Driver DJ Shaw participates in Oxford 250 media day at Oxford Plains Speedway on Wednesday. Shaw, based in Center Conway, New Hampshire, won the Oxford Championship Series 100 earlier this month to qualify for Sunday’s race. (Libby Kamrowski Kenny/Staff Photographer)
OXFORD — D.J. Shaw is familiar with the question.
How hasn’t he — one of New England’s top drivers, the reigning Pro All Star Series North and National champion, with multiple podium finishes and years of experience racing Super Late Models at the Oxford Plains Speedway — won the Oxford 250 yet?
The 35-year-old from Center Conway, New Hampshire, would like an answer just as much as the people asking.

Driver DJ Shaw participates in Oxford 250 media day at Oxford Plains Speedway on Wednesday. (Libby Kamrowski Kenny/Staff Photographer)
“I wish I knew, honestly,” Shaw said at Wednesday’s Oxford 250 media day. “Two years in a row of (finishing) third, and we’re just there, but not in the right spot. Just need to have a little bit better car. I feel like we’re executing well as a team to be able to finish on the podium like that, but just need to have a little bit better car. You’re never going to luck into one of these things, so you just got to be a little bit better, and have the perfect day, and that’ll be the recipe we need. Hopefully.”

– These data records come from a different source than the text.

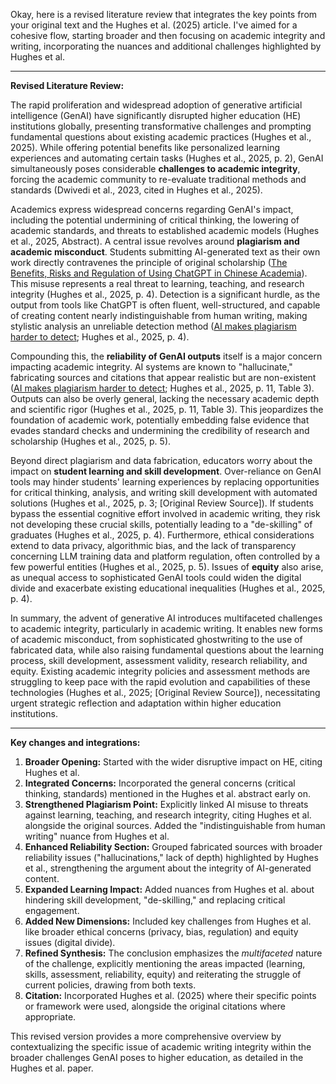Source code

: Okay, here is a revised literature review that integrates the key points from your original text and the Hughes et al. (2025) article. I've aimed for a cohesive flow, starting broader and then focusing on academic integrity and writing, incorporating the nuances and additional challenges highlighted by Hughes et al.

---

**Revised Literature Review:**

The rapid proliferation and widespread adoption of generative artificial intelligence (GenAI) have significantly disrupted higher education (HE) institutions globally, presenting transformative challenges and prompting fundamental questions about existing academic practices (Hughes et al., 2025). While offering potential benefits like personalized learning experiences and automating certain tasks (Hughes et al., 2025, p. 2), GenAI simultaneously poses considerable **challenges to academic integrity**, forcing the academic community to re-evaluate traditional methods and standards (Dwivedi et al., 2023, cited in Hughes et al., 2025).

Academics express widespread concerns regarding GenAI's impact, including the potential undermining of critical thinking, the lowering of academic standards, and threats to established academic models (Hughes et al., 2025, Abstract). A central issue revolves around **plagiarism and academic misconduct**. Students submitting AI-generated text as their own work directly contravenes the principle of original scholarship ([The Benefits, Risks and Regulation of Using ChatGPT in Chinese Academia](https://www.mdpi.com/2076-0760/12/7/380)). This misuse represents a real threat to learning, teaching, and research integrity (Hughes et al., 2025, p. 4). Detection is a significant hurdle, as the output from tools like ChatGPT is often fluent, well-structured, and capable of creating content nearly indistinguishable from human writing, making stylistic analysis an unreliable detection method ([AI makes plagiarism harder to detect](https://www.theguardian.com/technology/2023/mar/19/ai-makes-plagiarism-harder-to-detect-argue-academics-in-paper-written-by-chatbot); Hughes et al., 2025, p. 4).

Compounding this, the **reliability of GenAI outputs** itself is a major concern impacting academic integrity. AI systems are known to "hallucinate," fabricating sources and citations that appear realistic but are non-existent ([AI makes plagiarism harder to detect](https://www.theguardian.com/technology/2023/mar/19/ai-makes-plagiarism-harder-to-detect-argue-academics-in-paper-written-by-chatbot); Hughes et al., 2025, p. 11, Table 3). Outputs can also be overly general, lacking the necessary academic depth and scientific rigor (Hughes et al., 2025, p. 11, Table 3). This jeopardizes the foundation of academic work, potentially embedding false evidence that evades standard checks and undermining the credibility of research and scholarship (Hughes et al., 2025, p. 5).

Beyond direct plagiarism and data fabrication, educators worry about the impact on **student learning and skill development**. Over-reliance on GenAI tools may hinder students' learning experiences by replacing opportunities for critical thinking, analysis, and writing skill development with automated solutions (Hughes et al., 2025, p. 3; [Original Review Source]). If students bypass the essential cognitive effort involved in academic writing, they risk not developing these crucial skills, potentially leading to a "de-skilling" of graduates (Hughes et al., 2025, p. 4). Furthermore, ethical considerations extend to data privacy, algorithmic bias, and the lack of transparency concerning LLM training data and platform regulation, often controlled by a few powerful entities (Hughes et al., 2025, p. 5). Issues of **equity** also arise, as unequal access to sophisticated GenAI tools could widen the digital divide and exacerbate existing educational inequalities (Hughes et al., 2025, p. 4).

In summary, the advent of generative AI introduces multifaceted challenges to academic integrity, particularly in academic writing. It enables new forms of academic misconduct, from sophisticated ghostwriting to the use of fabricated data, while also raising fundamental questions about the learning process, skill development, assessment validity, research reliability, and equity. Existing academic integrity policies and assessment methods are struggling to keep pace with the rapid evolution and capabilities of these technologies (Hughes et al., 2025; [Original Review Source]), necessitating urgent strategic reflection and adaptation within higher education institutions.

---

**Key changes and integrations:**

1.  **Broader Opening:** Started with the wider disruptive impact on HE, citing Hughes et al.
2.  **Integrated Concerns:** Incorporated the general concerns (critical thinking, standards) mentioned in the Hughes et al. abstract early on.
3.  **Strengthened Plagiarism Point:** Explicitly linked AI misuse to threats against learning, teaching, and research integrity, citing Hughes et al. alongside the original sources. Added the "indistinguishable from human writing" nuance from Hughes et al.
4.  **Enhanced Reliability Section:** Grouped fabricated sources with broader reliability issues ("hallucinations," lack of depth) highlighted by Hughes et al., strengthening the argument about the integrity of AI-generated content.
5.  **Expanded Learning Impact:** Added nuances from Hughes et al. about hindering skill development, "de-skilling," and replacing critical engagement.
6.  **Added New Dimensions:** Included key challenges from Hughes et al. like broader ethical concerns (privacy, bias, regulation) and equity issues (digital divide).
7.  **Refined Synthesis:** The conclusion emphasizes the *multifaceted* nature of the challenge, explicitly mentioning the areas impacted (learning, skills, assessment, reliability, equity) and reiterating the struggle of current policies, drawing from both texts.
8.  **Citation:** Incorporated Hughes et al. (2025) where their specific points or framework were used, alongside the original citations where appropriate.

This revised version provides a more comprehensive overview by contextualizing the specific issue of academic writing integrity within the broader challenges GenAI poses to higher education, as detailed in the Hughes et al. paper.
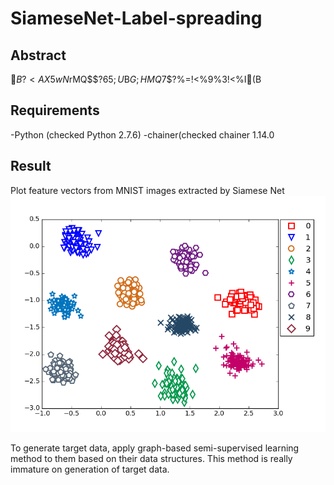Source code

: # SiameseNet-Label-spreading
## Abstract
$B?<AX5wN%3X=,$rMQ$$$?65;U%G!<%?@8@.(B@FSS2016$B$G;HMQ$7$?%=!<%9%3!<%I(B

## Requirements
-Python (checked Python 2.7.6)
-chainer(checked chainer 1.14.0

## Result
Plot feature vectors from MNIST images extracted by Siamese Net
![Alt text](./dump_vec.png)

To generate target data, apply graph-based semi-supervised learning method to them based on their data structures.
This method is really immature on generation of target data.
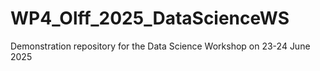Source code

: # WP4_Olff_2025_DataScienceWS
Demonstration repository for the Data Science Workshop on 23-24 June 2025
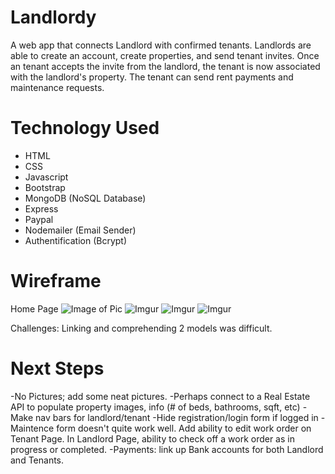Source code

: # Landlordy

A web app that connects Landlord with confirmed tenants. Landlords are able to create an account, create properties, and send tenant invites.
Once an tenant accepts the invite from the landlord, the tenant is now associated with the landlord's property. The tenant can send rent payments and maintenance requests. 









# Technology Used


* HTML
* CSS
* Javascript
*  Bootstrap
* MongoDB (NoSQL Database)
* Express
* Paypal
* Nodemailer (Email Sender)
* Authentification (Bcrypt)


# Wireframe

Home Page
![Image of Pic](https://i.imgur.com/ZaHYJXD.png)
![Imgur](https://i.imgur.com/i0SncmA.png)
![Imgur](https://i.imgur.com/JzVYs9s.png)
![Imgur](https://i.imgur.com/vkyQBVa.png)




Challenges:
Linking and comprehending 2 models was difficult.


# Next Steps


-No Pictures; add some neat pictures.
-Perhaps connect to a Real Estate API to populate property images, info (# of beds, bathrooms, sqft, etc)
-Make nav bars for landlord/tenant
-Hide registration/login form if logged in
-Maintence form doesn't quite work well. Add ability to edit work order on Tenant Page. In Landlord Page, ability to check off a work order as in progress or completed.
-Payments: link up Bank accounts for both Landlord and Tenants.








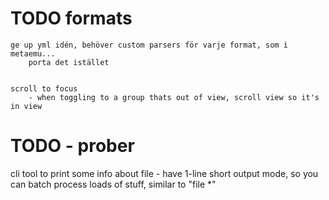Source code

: # TODO formats

    ge up yml idén, behöver custom parsers för varje format, som i metaemu...
        porta det istället


    scroll to focus
        - when toggling to a group thats out of view, scroll view so it's in view



# TODO - prober

  cli tool to print some info about file
    - have 1-line short output mode, so you can batch process loads of stuff, similar to "file *"

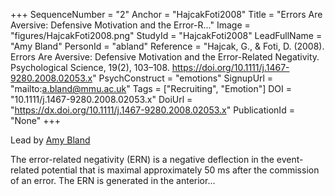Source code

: +++
SequenceNumber = "2"
Anchor = "HajcakFoti2008"
Title = "Errors Are Aversive: Defensive Motivation and the Error-R..."
Image = "figures/HajcakFoti2008.png"
StudyId = "HajcakFoti2008"
LeadFullName = "Amy Bland"
PersonId = "abland"
Reference = "Hajcak, G., & Foti, D. (2008). Errors Are Aversive: Defensive Motivation and the Error-Related Negativity. Psychological Science, 19(2), 103–108. https://doi.org/10.1111/j.1467-9280.2008.02053.x"
PsychConstruct = "emotions"
SignupUrl = "mailto:a.bland@mmu.ac.uk"
Tags = ["Recruiting", "Emotion"]
DOI = "10.1111/j.1467-9280.2008.02053.x"
DoiUrl = "https://dx.doi.org/10.1111/j.1467-9280.2008.02053.x"
PublicationId = "None"
+++

Lead by [Amy Bland](/people/#abland)

The error-related negativity (ERN) is a negative deflection in the event-related potential that is maximal approximately 50 ms after the commission of an error. The ERN is generated in the anterior...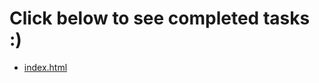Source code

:<h1>Click below to see completed tasks :)</h1>
<ul>
  <li><a href="wya-m.github.io/index.html">index.html</a></li>
</ul>
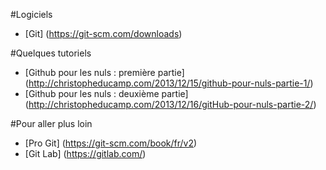 #Logiciels
- [Git] (https://git-scm.com/downloads)  

#Quelques tutoriels
- [Github pour les nuls : première partie] (http://christopheducamp.com/2013/12/15/github-pour-nuls-partie-1/)  
- [Github pour les nuls : deuxième partie] (http://christopheducamp.com/2013/12/16/gitHub-pour-nuls-partie-2/)  

#Pour aller plus loin
- [Pro Git] (https://git-scm.com/book/fr/v2)  
- [Git Lab] (https://gitlab.com/)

Going into his 16th Oxford 250 attempt on Sunday, Shaw has driven countless laps around the track — three-eighths of a mile long — that is home to Maine’s biggest race and one of the crown jewels of short-track racing. He’s crossed the finish line in third place four times, including 2023 and 2024. It’s the most podium finishes for a driver without a win. But it’s not like Shaw, the current PASS North points leader, hasn’t had success at Oxford Plains.

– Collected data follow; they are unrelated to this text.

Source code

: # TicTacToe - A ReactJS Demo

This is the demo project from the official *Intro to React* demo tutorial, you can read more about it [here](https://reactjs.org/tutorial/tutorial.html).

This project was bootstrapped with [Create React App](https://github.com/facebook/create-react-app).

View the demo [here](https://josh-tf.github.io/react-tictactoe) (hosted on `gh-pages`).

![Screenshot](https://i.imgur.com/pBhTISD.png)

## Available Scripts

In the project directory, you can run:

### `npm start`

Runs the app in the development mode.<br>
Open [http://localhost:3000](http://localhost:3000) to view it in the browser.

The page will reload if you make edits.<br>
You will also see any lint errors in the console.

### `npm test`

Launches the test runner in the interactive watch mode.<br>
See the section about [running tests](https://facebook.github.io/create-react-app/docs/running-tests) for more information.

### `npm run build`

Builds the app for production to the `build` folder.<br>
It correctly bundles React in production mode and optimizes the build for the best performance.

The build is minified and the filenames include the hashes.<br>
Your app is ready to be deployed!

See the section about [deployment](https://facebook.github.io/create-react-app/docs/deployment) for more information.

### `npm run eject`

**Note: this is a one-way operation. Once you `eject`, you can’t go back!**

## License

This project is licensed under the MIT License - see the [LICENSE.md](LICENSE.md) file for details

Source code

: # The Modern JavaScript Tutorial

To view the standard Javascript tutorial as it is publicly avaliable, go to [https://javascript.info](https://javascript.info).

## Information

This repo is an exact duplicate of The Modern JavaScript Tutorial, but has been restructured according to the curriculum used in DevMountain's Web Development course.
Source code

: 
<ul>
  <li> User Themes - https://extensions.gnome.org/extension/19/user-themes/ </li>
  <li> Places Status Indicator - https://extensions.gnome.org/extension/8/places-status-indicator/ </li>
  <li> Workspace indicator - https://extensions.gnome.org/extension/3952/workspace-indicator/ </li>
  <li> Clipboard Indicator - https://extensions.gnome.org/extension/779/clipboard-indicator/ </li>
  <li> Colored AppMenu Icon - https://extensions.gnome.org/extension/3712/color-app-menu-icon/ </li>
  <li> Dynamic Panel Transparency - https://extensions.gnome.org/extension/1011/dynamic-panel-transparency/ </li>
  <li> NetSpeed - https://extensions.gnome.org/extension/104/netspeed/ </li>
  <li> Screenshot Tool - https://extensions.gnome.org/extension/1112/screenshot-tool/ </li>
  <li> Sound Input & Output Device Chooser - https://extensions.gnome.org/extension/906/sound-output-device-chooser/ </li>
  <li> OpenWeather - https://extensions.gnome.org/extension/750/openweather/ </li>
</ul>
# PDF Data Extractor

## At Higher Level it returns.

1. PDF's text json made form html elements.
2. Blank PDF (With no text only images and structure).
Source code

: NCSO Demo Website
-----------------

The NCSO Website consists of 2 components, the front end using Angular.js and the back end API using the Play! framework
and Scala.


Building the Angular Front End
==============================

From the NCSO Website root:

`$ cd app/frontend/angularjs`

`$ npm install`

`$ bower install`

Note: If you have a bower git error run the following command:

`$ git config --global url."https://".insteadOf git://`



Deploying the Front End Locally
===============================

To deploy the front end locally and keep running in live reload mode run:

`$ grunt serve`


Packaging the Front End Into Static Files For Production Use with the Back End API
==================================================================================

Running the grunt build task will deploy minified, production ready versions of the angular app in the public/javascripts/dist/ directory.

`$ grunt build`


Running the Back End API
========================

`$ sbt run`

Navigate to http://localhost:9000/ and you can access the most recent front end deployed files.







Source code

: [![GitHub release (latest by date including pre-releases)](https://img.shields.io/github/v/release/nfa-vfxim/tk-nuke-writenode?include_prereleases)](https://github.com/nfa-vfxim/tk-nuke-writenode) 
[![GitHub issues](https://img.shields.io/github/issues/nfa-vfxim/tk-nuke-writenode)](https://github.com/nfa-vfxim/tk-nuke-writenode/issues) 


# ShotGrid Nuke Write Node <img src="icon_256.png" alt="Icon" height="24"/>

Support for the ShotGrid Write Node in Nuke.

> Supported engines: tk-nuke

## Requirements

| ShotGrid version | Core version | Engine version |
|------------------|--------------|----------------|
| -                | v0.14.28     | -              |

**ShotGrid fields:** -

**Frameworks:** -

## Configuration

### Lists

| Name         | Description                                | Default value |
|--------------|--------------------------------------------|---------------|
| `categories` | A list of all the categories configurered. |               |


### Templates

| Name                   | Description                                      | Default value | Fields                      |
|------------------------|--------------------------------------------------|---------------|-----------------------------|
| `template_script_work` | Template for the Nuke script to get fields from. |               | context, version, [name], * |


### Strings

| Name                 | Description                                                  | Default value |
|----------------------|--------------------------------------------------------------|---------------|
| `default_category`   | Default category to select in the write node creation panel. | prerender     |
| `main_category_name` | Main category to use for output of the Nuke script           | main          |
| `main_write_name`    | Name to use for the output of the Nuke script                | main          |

On Aug. 9, he drove the No. 60 car to a win in the Oxford Championship Series’ 100-lap SLM feature, a qualifier for the 250, after taking the lead on lap 16. The next day, during the PASS SLM Stearns & Daughters 150, Shaw ran it back to victory lane, winning his fifth career PASS SLM race at Oxford Plains after taking the lead on lap 122.

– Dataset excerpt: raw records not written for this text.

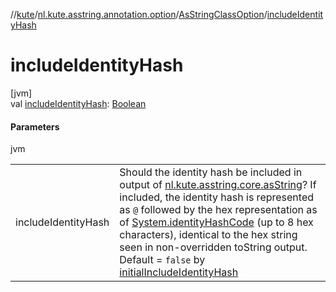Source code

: //[kute](../../../index.md)/[nl.kute.asstring.annotation.option](../index.md)/[AsStringClassOption](index.md)/[includeIdentityHash](include-identity-hash.md)

# includeIdentityHash

[jvm]\
val [includeIdentityHash](include-identity-hash.md): [Boolean](https://kotlinlang.org/api/latest/jvm/stdlib/kotlin/-boolean/index.html)

#### Parameters

jvm

| | |
|---|---|
| includeIdentityHash | Should the identity hash be included in output of [nl.kute.asstring.core.asString](../../nl.kute.asstring.core/as-string.md)? If included, the identity hash is represented as `@` followed by the hex representation as of [System.identityHashCode](https://docs.oracle.com/javase/8/docs/api/java/lang/System.html#identityHashCode-kotlin.Any-) (up to 8 hex characters), identical to the hex string seen in non-overridden toString output.<br>Default = `false` by [initialIncludeIdentityHash](../../nl.kute.asstring.core.defaults/initial-include-identity-hash.md) |
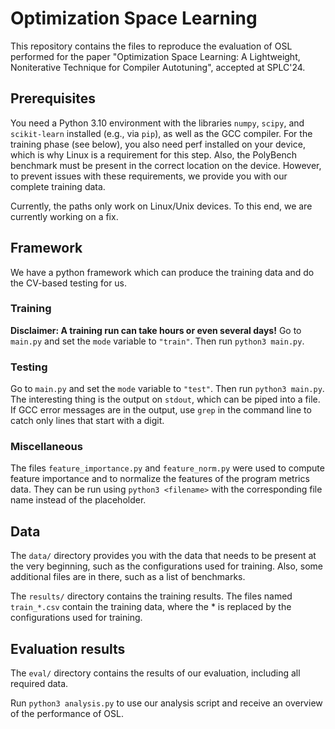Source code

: # Optimization Space Learning
This repository contains the files to reproduce the evaluation of OSL performed for the paper "Optimization Space Learning: A Lightweight, Noniterative Technique for Compiler Autotuning", accepted at SPLC'24.

## Prerequisites
You need a Python 3.10 environment with the libraries `numpy`, `scipy`, and `scikit-learn` installed (e.g., via `pip`), as well as the GCC compiler. For the training phase (see below), you also need perf installed on your device, which is why Linux is a requirement for this step. 
Also, the PolyBench benchmark must be present in the correct location on the device. However, to prevent issues with these requirements, we provide you with our complete training data.

Currently, the paths only work on Linux/Unix devices. To this end, we are currently working on a fix.

## Framework
We have a python framework which can produce the training data and do the CV-based testing for us.

### Training
**Disclaimer: A training run can take hours or even several days!**
Go to `main.py` and set the `mode` variable to `"train"`. Then run `python3 main.py`.

### Testing
Go to `main.py` and set the `mode` variable to `"test"`. Then run `python3 main.py`. The interesting thing is the output on `stdout`, which can be piped into a file. If GCC error messages are in the output, use `grep` in the command line to catch only lines that start with a digit.

### Miscellaneous
The files `feature_importance.py` and `feature_norm.py` were used to compute feature importance and to normalize the features of the program metrics data. They can be run using `python3 <filename>` with the corresponding file name instead of the placeholder.

## Data
The `data/` directory provides you with the data that needs to be present at the very beginning, such as the configurations used for training. Also, some additional files are in there, such as a list of benchmarks.

The `results/` directory contains the training results. The files named `train_*.csv` contain the training data, where the * is replaced by the configurations used for training.

## Evaluation results
The `eval/` directory contains the results of our evaluation, including all required data.

Run `python3 analysis.py` to use our analysis script and receive an overview of the performance of OSL.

Shaw originally planned to race two different cars that weekend, the one he’d used all season for Saturday and a newer one for Sunday. After getting his first win at Oxford Plains since 2022, plans changed.
“That first race was more or less a filler for us, just to get track time, build a notebook and things like that, and we ended up winning in a big way,” Shaw said. “Obviously, it was hard to put that one in the trailer the next day, so we ran it again, and we were able to come from 15th and win again. So, that became the unexpected primary (car) for us, and I guess we’ll just leave the new car new for now. It can sit home and wait to have its day another day.”

New Hampshire driver DJ Shaw holds the hand of his daughter, Bristol, while speaking to fellow driver Trevor Sanborn at Wednesday’s Oxford 250 media day at Oxford Plains Speedway. Shaw won the Oxford Championship Series 100 earlier this month to qualify for Sunday’s race. (Libby Kamrowski Kenny/Staff Photographer)
Shaw, a six-time PASS North champion and two-time PASS National champion, hopes that the momentum built up earlier in the month will carry over to Sunday’s main event.
“It’s hard to win two in a row, but it’s harder to win three races in a row, so hopefully we didn’t shoot our shot too soon,” Shaw said. “Hopefully we’ve got one more left in there for the important one, and we can check that one off.”
Recent history has shown that paying dues eventually pays off.
Farmington’s Jeff Taylor won the 2024 race, his first victory in 28 attempts, and has since retired. It took 14 tries for Cassius Clark, also of Farmington, to win it all in 2021. Johnny Clark, of Hallowell, won his first 250 in 2020, nearly 15 years after his last touring win at OPS.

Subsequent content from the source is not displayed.